There’s a turntable between the beam source and the patient which looks like this and controls what happens to the beam before it hits the patient. And it is very, very important that the patient not be exposed to the unfiltered beam.
The mirror is there to make it possible for staff to position the patient correctly under the beam so only the treatment areas are exposed and they’re exposed correctly, and in the mirror mode, the electron beam source is inactive and instead a lightbulb simulates the beam. Or the beam source is supposed to be inactive.
You can probably tell where I’m going with this already.
When we read the Therac-25 paper for class, essentially everybody came away with the idea that the “root cause” of the problem was that the hardware interlocks has been removed between the Therac-20, which had similar software bugs but no accidents, and the Therac-25. The paper itself argues against this implicitly but not explicitly, and given the prominence of the interlocks throughout the paper and the authors’ own recommendation they be reinstated it’s a seductive reduction to make.
The software was supposed to check that the turntable wasn’t exposing the patient to the full strength beam before turning it.
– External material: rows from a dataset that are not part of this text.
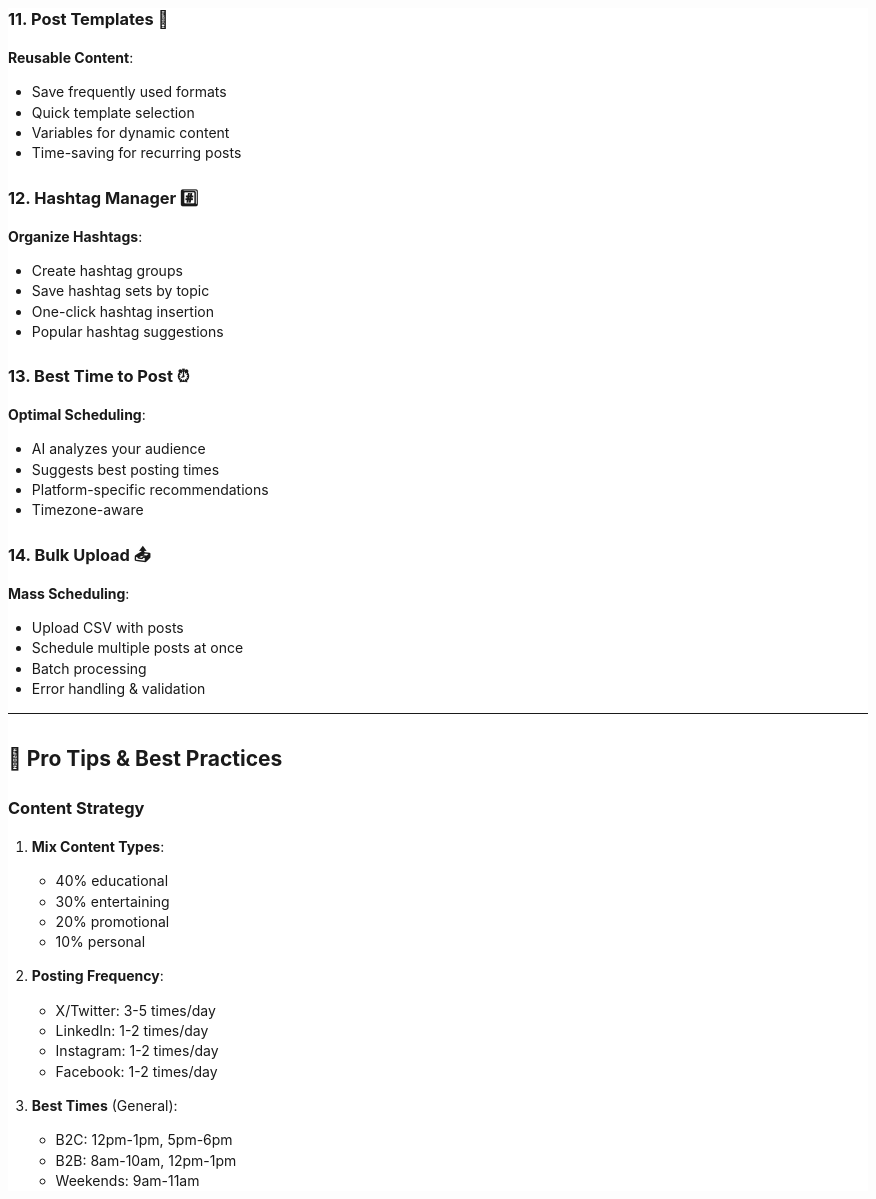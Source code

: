 ### 11. **Post Templates** 📝

**Reusable Content**:
- Save frequently used formats
- Quick template selection
- Variables for dynamic content
- Time-saving for recurring posts

### 12. **Hashtag Manager** #️⃣

**Organize Hashtags**:
- Create hashtag groups
- Save hashtag sets by topic
- One-click hashtag insertion
- Popular hashtag suggestions

### 13. **Best Time to Post** ⏰

**Optimal Scheduling**:
- AI analyzes your audience
- Suggests best posting times
- Platform-specific recommendations
- Timezone-aware

### 14. **Bulk Upload** 📤

**Mass Scheduling**:
- Upload CSV with posts
- Schedule multiple posts at once
- Batch processing
- Error handling & validation

---

## 🎨 Pro Tips & Best Practices

### Content Strategy

1. **Mix Content Types**:
   - 40% educational
   - 30% entertaining
   - 20% promotional
   - 10% personal

2. **Posting Frequency**:
   - X/Twitter: 3-5 times/day
   - LinkedIn: 1-2 times/day
   - Instagram: 1-2 times/day
   - Facebook: 1-2 times/day

3. **Best Times** (General):
   - B2C: 12pm-1pm, 5pm-6pm
   - B2B: 8am-10am, 12pm-1pm
   - Weekends: 9am-11am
However, under certain machine configurations, there was a race condition with a 1/256 probability that the turntable position wouldn’t be checked. (This was not the only software bug, or the only software bug implicated in some of the accidents)
And this is really important, so I’ll say it again: It is really, really important that the patient not be exposed to the unfiltered beam. People who were so exposed died fast, horrific, and painful deaths. You could almost say that “the patient must never be exposed to the unfiltered beam” is a design invariant of the machine, which it must uphold in order to be operating safely.
And while hardware fails differently, it does fail. The machine’s designers were intimately familiar with hardware failure, and seem to have believed that software, which is not subject to wear, weathering, etc should be more reliable. At many years’ remove that may seem silly to us, but it doesn’t prevent us from making implicitly the same mistake in reverse of trusting hardware more than software, with also bad consequences (see e.g. making the mistake of trusting the hardware encryption of your SSDs).
So the Hardware Interlock Fallacy is this: It doesn’t matter the precise mechanism by which a safety design invariant is maintained, only that it is maintained.